Configure Local Ceph Storage for Kestra via MinIO Gateway​Configure ​Local ​Ceph ​Storage for ​Kestra via ​Min​I​O ​Gateway

This guide demonstrates how to deploy a local Ceph cluster using cephadm and expose a S3-compatible endpoint (Rados Gateway).
MinIO will act as a gateway to Ceph, and Kestra will continue to use MinIO as its object storage.


Install cephadm

Install cephadm and dependencies:

sh
curl --silent --remote-name https://download.ceph.com/keys/release.asc
gpg --no-default-keyring --keyring ./ceph-release.gpg --import release.asc
sudo apt update
sudo apt install cephadm

Verify installation:

sh
cephadm version

🔗 Full installation reference


Enable SSH locally

cephadm uses SSH to manage hosts, even in local single-node setups. Make sure sshd is running:

sh
sudo apt install openssh-server
sudo systemctl enable ssh
sudo systemctl start ssh

Test the connection:

sh
ssh root@localhost

Bootstrap the Ceph Cluster

Use --mon-ip 127.0.0.1 and skip network autodetection:

sh
sudo cephadm bootstrap --mon-ip 127.0.0.1 --skip-mon-network

This sets up:

  • MON, MGR
  • SSH key for managing the host
  • Admin keyring

📋 Check Ceph status

sh
sudo cephadm shell -- ceph -s

The ceph CLI is only available inside the cephadm shell.


Enable Rados Gateway (S3 endpoint)

Ceph RGW provides a fully compatible S3 interface.

First, find your actual hostname:

sh
hostname

Then deploy RGW on that hostname (e.g., kestra):

sh
sudo cephadm shell -- ceph orch apply rgw default kestra

Verify RGW is running:

sh
sudo cephadm shell -- ceph orch ps

Look for a line like:

text
rgw.default.kestra.xxxxxx  kestra  *:80  running (...)

Confirm RGW is listening:

sh
ss -tuln | grep ':80'

Create a Ceph S3 User

Generate credentials for MinIO to use:

sh
sudo cephadm shell -- radosgw-admin user create --uid="demo" --display-name="Demo User"

Copy the access_key and secret_key from the output.
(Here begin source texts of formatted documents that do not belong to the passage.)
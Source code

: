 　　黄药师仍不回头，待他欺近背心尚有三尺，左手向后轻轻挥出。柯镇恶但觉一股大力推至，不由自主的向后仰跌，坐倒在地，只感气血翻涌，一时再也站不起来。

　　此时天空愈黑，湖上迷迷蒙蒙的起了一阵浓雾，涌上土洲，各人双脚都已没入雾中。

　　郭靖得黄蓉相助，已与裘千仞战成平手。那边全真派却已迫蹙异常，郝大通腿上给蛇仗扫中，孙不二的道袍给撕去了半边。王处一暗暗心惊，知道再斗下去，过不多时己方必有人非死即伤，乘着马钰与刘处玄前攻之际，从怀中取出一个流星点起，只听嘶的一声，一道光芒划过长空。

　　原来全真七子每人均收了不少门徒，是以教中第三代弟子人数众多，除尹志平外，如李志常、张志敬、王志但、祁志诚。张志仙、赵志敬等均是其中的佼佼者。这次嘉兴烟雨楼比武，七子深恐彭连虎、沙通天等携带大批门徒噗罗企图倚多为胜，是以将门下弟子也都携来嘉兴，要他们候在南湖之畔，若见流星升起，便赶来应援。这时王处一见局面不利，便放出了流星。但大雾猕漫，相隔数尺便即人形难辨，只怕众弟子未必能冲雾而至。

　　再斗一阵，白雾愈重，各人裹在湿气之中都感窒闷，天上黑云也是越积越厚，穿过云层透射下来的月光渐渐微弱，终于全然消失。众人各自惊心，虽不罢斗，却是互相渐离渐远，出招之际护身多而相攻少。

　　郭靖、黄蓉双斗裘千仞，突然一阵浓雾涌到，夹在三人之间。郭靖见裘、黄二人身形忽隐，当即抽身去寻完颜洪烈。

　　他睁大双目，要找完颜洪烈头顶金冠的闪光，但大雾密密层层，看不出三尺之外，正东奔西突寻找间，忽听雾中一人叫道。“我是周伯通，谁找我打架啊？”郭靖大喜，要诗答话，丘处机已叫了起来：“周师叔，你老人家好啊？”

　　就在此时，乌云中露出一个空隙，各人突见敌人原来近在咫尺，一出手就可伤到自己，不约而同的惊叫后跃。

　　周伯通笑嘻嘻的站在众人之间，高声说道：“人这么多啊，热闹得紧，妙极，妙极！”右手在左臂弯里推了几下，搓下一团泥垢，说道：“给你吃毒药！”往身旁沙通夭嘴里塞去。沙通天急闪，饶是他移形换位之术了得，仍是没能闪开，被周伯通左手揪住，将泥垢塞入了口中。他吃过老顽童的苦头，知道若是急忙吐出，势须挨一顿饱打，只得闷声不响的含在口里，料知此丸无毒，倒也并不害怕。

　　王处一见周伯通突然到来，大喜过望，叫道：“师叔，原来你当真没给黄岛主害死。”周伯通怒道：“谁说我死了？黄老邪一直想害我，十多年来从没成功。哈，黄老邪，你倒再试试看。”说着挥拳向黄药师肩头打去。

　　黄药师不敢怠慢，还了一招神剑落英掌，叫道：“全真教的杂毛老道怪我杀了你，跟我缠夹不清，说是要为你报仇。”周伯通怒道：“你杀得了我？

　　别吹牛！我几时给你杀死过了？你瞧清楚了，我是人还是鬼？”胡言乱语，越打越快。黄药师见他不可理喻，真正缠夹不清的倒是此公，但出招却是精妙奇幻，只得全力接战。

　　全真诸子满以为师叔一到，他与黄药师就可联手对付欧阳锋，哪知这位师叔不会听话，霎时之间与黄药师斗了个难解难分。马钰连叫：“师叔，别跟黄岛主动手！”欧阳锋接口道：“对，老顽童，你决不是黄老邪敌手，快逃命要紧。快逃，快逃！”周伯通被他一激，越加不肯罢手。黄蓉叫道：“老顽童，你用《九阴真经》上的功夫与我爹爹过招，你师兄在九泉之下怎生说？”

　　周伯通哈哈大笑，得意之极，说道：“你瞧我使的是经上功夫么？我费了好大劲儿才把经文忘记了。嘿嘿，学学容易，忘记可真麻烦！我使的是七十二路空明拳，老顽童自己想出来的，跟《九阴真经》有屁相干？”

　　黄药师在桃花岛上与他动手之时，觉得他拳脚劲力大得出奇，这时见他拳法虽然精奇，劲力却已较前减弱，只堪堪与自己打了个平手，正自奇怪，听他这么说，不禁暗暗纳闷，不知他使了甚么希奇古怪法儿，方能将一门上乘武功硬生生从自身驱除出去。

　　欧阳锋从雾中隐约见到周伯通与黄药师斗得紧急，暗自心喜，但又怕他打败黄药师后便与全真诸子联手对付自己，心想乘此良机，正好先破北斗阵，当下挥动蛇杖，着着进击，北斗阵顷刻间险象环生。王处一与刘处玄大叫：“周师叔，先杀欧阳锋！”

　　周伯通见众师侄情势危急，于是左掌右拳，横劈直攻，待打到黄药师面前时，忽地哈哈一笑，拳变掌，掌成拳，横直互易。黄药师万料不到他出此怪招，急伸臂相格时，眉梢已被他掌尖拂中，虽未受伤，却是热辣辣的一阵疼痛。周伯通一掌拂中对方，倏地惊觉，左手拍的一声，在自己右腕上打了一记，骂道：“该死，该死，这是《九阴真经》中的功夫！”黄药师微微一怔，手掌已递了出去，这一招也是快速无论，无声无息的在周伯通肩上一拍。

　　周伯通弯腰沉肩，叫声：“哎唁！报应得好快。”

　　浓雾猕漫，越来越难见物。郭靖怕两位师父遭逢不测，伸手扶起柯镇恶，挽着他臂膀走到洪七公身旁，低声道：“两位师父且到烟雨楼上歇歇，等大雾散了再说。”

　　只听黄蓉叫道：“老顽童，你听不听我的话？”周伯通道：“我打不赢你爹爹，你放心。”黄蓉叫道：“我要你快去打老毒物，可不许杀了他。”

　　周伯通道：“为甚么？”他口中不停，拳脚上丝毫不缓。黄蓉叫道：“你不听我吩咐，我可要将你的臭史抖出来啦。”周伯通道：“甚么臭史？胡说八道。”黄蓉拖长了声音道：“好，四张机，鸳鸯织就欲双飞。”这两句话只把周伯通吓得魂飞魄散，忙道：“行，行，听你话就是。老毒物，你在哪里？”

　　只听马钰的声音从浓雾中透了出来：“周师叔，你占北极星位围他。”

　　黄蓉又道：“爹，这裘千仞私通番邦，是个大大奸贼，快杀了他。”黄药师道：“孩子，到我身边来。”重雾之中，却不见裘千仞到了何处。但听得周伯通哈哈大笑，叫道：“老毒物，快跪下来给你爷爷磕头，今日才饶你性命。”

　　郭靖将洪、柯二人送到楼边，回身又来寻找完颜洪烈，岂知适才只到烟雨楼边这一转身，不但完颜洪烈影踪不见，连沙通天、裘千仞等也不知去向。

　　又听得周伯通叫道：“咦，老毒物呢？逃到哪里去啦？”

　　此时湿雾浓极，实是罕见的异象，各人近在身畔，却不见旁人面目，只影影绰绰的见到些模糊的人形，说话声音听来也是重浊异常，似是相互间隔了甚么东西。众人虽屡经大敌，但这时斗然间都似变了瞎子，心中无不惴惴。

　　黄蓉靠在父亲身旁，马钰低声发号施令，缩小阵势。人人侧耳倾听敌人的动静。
Connect MinIO to Ceph (Gateway Mode)

We'll configure MinIO to proxy all S3 requests to Ceph RGW.

docker-compose.yml

yaml
version: '3.8'

services:
  minio:
    image: minio/minio:latest
    container_name: minio-ceph-gateway
    command: gateway s3 http://host.docker.internal:80
    environment:
      MINIO_ROOT_USER: ABCDEF1234567890
      MINIO_ROOT_PASSWORD: abc/xyz890foobar==
    ports:
      - "9000:9000"
    restart: always

Replace MINIO_ROOT_USER and MINIO_ROOT_PASSWORD with the credentials from the RGW user you just created.
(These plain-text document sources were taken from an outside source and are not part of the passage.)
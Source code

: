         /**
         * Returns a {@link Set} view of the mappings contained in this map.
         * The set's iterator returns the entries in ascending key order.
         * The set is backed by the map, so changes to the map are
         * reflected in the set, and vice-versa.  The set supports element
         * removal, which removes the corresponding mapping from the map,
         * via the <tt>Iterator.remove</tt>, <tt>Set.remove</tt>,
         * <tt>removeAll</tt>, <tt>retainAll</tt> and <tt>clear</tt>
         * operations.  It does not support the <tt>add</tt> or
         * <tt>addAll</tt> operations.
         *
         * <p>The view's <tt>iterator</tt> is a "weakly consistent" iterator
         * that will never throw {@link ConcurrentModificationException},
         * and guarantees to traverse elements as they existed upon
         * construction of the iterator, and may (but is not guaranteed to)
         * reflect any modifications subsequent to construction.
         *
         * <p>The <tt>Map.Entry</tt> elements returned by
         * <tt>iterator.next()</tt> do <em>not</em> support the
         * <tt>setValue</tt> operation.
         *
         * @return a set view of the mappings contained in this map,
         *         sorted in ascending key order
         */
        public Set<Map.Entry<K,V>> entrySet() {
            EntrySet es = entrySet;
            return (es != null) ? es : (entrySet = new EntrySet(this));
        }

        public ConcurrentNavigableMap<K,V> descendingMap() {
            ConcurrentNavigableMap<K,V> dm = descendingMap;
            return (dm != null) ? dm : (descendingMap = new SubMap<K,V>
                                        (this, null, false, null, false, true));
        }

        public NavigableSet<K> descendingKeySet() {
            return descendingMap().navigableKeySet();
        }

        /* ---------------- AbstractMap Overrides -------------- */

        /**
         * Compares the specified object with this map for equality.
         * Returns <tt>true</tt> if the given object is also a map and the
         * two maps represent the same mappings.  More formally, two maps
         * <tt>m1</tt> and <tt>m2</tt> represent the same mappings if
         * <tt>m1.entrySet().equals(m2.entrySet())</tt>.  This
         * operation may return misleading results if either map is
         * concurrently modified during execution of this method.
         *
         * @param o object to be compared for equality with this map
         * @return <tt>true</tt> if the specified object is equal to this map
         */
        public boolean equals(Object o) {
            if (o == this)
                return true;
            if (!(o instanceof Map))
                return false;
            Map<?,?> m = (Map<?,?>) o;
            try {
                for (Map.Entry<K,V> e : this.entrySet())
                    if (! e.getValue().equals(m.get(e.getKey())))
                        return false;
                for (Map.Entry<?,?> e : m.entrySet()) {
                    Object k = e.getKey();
Validate with MinIO Client

sh
mc alias set ceph http://localhost:9000 ABCDEF1234567890 abc/xyz890foobar==
mc mb ceph/kestra-bucket
mc ls ceph

Use in Kestra (no changes)

Your existing application-psql.yml remains valid:

yaml
storage:
  type: minio
  minio:
    endpoint: localhost
    port: 9000
    bucket: kestra-bucket
    accessKey: ABCDEF1234567890
    secretKey: abc/xyz890foobar==

Kestra will talk to MinIO as usual, and MinIO will write to Ceph transparently.


Test with a Flow

yaml
id: ceph_test_flow
namespace: company.team

tasks:
  - id: py_outputs
    type: io.kestra.plugin.scripts.python.Script
    taskRunner:
      type: io.kestra.plugin.scripts.runner.docker.Docker
      containerImage: ghcr.io/kestra-io/pydata:latest
    outputFiles:
      - ceph-output.json
    script: |
      import json
      from kestra import Kestra
      data = {'message': 'stored in Ceph'}
      Kestra.outputs(data)
      with open('ceph-output.json', 'w') as f:
          json.dump(data, f)

Validate the output:

sh
mc cat ceph/kestra-bucket/main/company/team/ceph_test_flow/...

Expected:

json
{"message": "stored in Ceph"}%

Cleanup a Broken Cluster

If the bootstrap process fails and the cluster is partially created, you can remove it with:

sh
sudo cephadm rm-cluster --force --zap-osds --fsid <fsid>

📚 Docs: Purging a cluster


References


You now have a local Ceph cluster backing MinIO for object storage, and Kestra continues to function without any change in configuration.